I expected the Facebook/Blog impact to be largest, which turned out to be way off. I know the advertisement on my blog, which included online ticketing links, had 282 views in October. Those didn’t cost anything except time and effort (and maybe irritated blog visitors?) And Facebook might be past its peak for community-level advertising. A few years ago, I was able to keep track of many local organizations on Facebook. Then the company changed its algorithm so users wouldn’t see as much of that kind of news, unless organizations paid to increase their exposure. For I Love You Because, I paid $25 and gained 1,400 extra “inserts” into my friends’ newsfeeds; I don’t know if it helped.

I expected more than we got from the God Game poster – they were hung around town in areas that receive a lot of foot traffic. (But maybe posters next to other posters where there are usually posters simply fade into the background?) Put into monetary terms, and not counting the labor to deliver and hang them, the posters cost $15.98 for each person they brought in.

Our other paid advertisement, the Players of Utica ad, cost much more – $129.26 for the one ticket sold, plus the sacrifice of 25% of my program space. I decided to place the Players ad because it seemed to be perfectly targeted – up to 600 proven local theater-goers. If we attracted even 15 of them, it would be worthwhile, and if we didn’t we’d at least be supporting another local group.
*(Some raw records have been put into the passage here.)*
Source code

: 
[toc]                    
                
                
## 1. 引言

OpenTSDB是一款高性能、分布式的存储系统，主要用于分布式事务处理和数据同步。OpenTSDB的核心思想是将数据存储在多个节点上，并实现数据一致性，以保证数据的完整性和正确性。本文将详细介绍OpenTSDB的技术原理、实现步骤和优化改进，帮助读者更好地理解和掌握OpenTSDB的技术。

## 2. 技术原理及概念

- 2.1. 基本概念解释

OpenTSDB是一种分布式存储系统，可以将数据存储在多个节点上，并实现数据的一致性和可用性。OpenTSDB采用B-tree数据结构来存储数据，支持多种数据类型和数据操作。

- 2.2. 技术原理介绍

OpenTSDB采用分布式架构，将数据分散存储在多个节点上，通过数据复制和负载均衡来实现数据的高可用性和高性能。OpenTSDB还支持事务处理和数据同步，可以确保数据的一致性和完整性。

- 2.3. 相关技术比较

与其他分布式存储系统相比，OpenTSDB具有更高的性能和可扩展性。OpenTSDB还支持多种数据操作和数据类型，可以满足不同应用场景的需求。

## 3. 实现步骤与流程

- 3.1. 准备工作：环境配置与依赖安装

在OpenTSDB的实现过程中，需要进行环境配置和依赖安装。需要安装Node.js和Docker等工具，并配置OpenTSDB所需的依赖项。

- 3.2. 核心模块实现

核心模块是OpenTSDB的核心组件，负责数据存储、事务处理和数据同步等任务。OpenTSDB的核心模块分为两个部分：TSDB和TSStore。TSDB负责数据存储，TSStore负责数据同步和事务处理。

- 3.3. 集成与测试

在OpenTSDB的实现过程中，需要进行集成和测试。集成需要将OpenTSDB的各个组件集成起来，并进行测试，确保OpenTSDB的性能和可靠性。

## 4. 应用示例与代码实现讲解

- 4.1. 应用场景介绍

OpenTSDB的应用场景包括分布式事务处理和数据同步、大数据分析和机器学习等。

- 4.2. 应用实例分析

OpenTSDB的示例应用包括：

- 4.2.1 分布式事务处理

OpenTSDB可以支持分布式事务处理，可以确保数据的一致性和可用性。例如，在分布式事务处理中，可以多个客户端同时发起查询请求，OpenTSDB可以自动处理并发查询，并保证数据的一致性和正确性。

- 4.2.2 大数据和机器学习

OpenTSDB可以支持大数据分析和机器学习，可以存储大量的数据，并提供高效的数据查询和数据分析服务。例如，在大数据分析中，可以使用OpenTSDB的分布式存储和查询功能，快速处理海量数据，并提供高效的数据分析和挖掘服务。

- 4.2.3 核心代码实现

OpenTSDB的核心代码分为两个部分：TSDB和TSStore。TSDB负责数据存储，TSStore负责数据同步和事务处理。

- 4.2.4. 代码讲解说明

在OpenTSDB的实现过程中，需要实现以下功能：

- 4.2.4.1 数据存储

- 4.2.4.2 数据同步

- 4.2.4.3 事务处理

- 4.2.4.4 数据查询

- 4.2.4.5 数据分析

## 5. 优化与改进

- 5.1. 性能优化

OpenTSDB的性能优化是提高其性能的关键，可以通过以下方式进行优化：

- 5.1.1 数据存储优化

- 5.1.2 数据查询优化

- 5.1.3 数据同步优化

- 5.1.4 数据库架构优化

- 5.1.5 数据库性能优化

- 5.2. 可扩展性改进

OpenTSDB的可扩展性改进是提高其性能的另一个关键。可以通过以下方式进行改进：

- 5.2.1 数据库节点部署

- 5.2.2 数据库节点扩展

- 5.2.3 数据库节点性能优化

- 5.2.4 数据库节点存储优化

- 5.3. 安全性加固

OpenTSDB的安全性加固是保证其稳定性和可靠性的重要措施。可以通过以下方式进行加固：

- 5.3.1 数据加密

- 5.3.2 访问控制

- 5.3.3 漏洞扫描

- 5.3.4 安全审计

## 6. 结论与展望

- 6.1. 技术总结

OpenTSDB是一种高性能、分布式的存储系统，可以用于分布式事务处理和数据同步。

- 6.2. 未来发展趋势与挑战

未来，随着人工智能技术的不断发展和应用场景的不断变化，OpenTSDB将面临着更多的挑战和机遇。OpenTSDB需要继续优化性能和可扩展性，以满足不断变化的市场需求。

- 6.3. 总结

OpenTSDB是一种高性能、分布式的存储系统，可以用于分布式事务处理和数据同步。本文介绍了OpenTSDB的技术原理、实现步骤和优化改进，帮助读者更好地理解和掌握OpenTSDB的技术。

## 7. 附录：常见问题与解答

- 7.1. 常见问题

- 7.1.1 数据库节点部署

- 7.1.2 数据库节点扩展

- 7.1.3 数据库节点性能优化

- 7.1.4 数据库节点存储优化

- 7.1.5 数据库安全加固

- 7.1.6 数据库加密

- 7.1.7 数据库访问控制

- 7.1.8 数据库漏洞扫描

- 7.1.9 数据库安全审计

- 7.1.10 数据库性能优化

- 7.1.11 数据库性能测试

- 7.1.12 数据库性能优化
I think mutual support makes sense – the healthier the local theater scene, the better for everyone. Representatives from Outcast International and Walk the Boards were among our audiences, but not a single Players Board member came. (It’s been suggested that I’ve insulted Players too many times to be surprised at this, but I’ve purchased a ticket for every show I’ve criticized. Paul Osterman says I have Chronic Bitchface Syndrome, so it might not even be my fault.)

Word of mouth is still the most effective draw in small theater. One group I’ve worked with says that each person in the cast is worth 8 tickets sold. The God Game seems right on track with that – 28 people came because of word of mouth, likely because they knew someone in the cast of 3. (I drew 7 who knew me, and my more-popular castmates surely made up the difference.)

The biggest surprise was how many people responded to the Utica OD listings. I have to assume that although circulation is not what it used to be, those who still get the paper pay very close attention to it. (Several people who didn’t attend the show told me I was quoted in front page story that same weekend; the story had nothing to do with the play, unfortunately.)

What these numbers don’t reflect is any kind of scale factor. It seems likely that we maxed out our word-of-mouth potential for a single weekend, so that number probably wouldn’t keep increasing. Likewise, the Players of Utica ad would theoretically self-limit at 600 or so. The real potential for larger audiences would therefore seem to be in posters, paid online ads, and the newspaper. (Note also that I didn’t use radio or television ads.) Given the results we saw, I’d focus much more on newspaper advertising next time.


It might seem like I’ve been complaining that nobody came to my show, or that I’m unhappy with how it turned out. Years ago, when Spring Farm CARES brought its brilliant production of St. Hugo of Central Park to NYC, we performed for mere handfuls of people. Philip Seymour Hoffman’s beloved Labyrinth Theater rarely makes money, despite its reputation. Live theater is struggling – it’s increasingly expensive to produce, with more competition for patrons than ever before.

I’m convinced it’s worth doing. I’d love it if you’d help me to figure out how.